僕達は、常に結婚を意識していたけど、結婚について具体的に話すことを避けていた。


「普通なら就職が決まってからとか、安定した収入がもらえるようになってからって考えるかもしれないけど、お前ら普通じゃないからな。お前とユキちゃんは、この先もう絶対別れることはない。だから、早くても俺はいいと思う。」


シンは、転がっていたボールを蹴って、俺にパスした。

「普通じゃない、か。確かに、独身のうちにやりたいことがあるわけじゃないし、ただ結婚できる年齢を待ってるだけ。」


風が僕の背中を押しているようだった。

考えないようにしていたのかも知れない。

正直に心の奥を覗いてみると、今すぐにでも結婚したい僕がいるんだ。


「そうだよな。お前も独身のうちにコンパに行くわけでもなく、ユキちゃんもお前以上の男を捜す気もないだろ。」

「ユキより、僕がユキを求めてる。ユキを必要としてる。僕は、ユキと毎晩眠りたい。隣にいると安心して眠れるんだ。」


ユキと眠った夜を思い出す。


「案外男のほうが寂しがりやだもんな・・。わかる気がする。俺も、さんざん悩んだけど、今は生まれてくる子供と3人の生活が楽しみで仕方ないよ。」


シンに対して、不思議な感情が生まれていることに気付いた。

嫉妬とは少し違うけど、とても羨ましいと思った。

「結婚したいって気持ちずっと抑えてたのかな、僕は。お父さんとユキの時間がまだまだ足りないって思ってた。

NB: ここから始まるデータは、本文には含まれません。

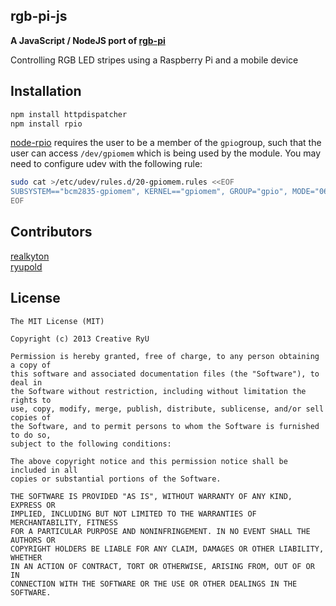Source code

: ## rgb-pi-js
**A JavaScript / NodeJS port of [rgb-pi](https://github.com/ryupold/rgb-pi)**

Controlling RGB LED stripes using a Raspberry Pi and a mobile device



## Installation

```bash
npm install httpdispatcher
npm install rpio
```

[node-rpio](https://github.com/jperkin/node-rpio) requires the user to be a member of the `gpio`group, such that the user can access `/dev/gpiomem` which is being used by the module. You may need to configure udev with the following rule:

```bash
sudo cat >/etc/udev/rules.d/20-gpiomem.rules <<EOF
SUBSYSTEM=="bcm2835-gpiomem", KERNEL=="gpiomem", GROUP="gpio", MODE="0660"
EOF
```


## Contributors
[realkyton](https://github.com/realkyton)  
[ryupold](https://github.com/ryupold)

## License
```
The MIT License (MIT)

Copyright (c) 2013 Creative RyU

Permission is hereby granted, free of charge, to any person obtaining a copy of
this software and associated documentation files (the "Software"), to deal in
the Software without restriction, including without limitation the rights to
use, copy, modify, merge, publish, distribute, sublicense, and/or sell copies of
the Software, and to permit persons to whom the Software is furnished to do so,
subject to the following conditions:

The above copyright notice and this permission notice shall be included in all
copies or substantial portions of the Software.

THE SOFTWARE IS PROVIDED "AS IS", WITHOUT WARRANTY OF ANY KIND, EXPRESS OR
IMPLIED, INCLUDING BUT NOT LIMITED TO THE WARRANTIES OF MERCHANTABILITY, FITNESS
FOR A PARTICULAR PURPOSE AND NONINFRINGEMENT. IN NO EVENT SHALL THE AUTHORS OR
COPYRIGHT HOLDERS BE LIABLE FOR ANY CLAIM, DAMAGES OR OTHER LIABILITY, WHETHER
IN AN ACTION OF CONTRACT, TORT OR OTHERWISE, ARISING FROM, OUT OF OR IN
CONNECTION WITH THE SOFTWARE OR THE USE OR OTHER DEALINGS IN THE SOFTWARE.
```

ちゃんと向き合って、ユキと話すよ。」

シンは、僕の肩をポンと叩き、立ち上がった。

シンは、僕よりずっとずっと前を歩いてるんだ、きっと。

「俺、ゆうじに結婚の報告してくるわ・・!!」

シンは、オンボロ自転車に乗り、走り去った。


僕は、大きなグラウンドを見渡した。

「はぁ~。結婚か・・・そりゃ、今すぐにでも・・したいよ。」


珍しく独り言を言いながら、グラウンドを歩いた。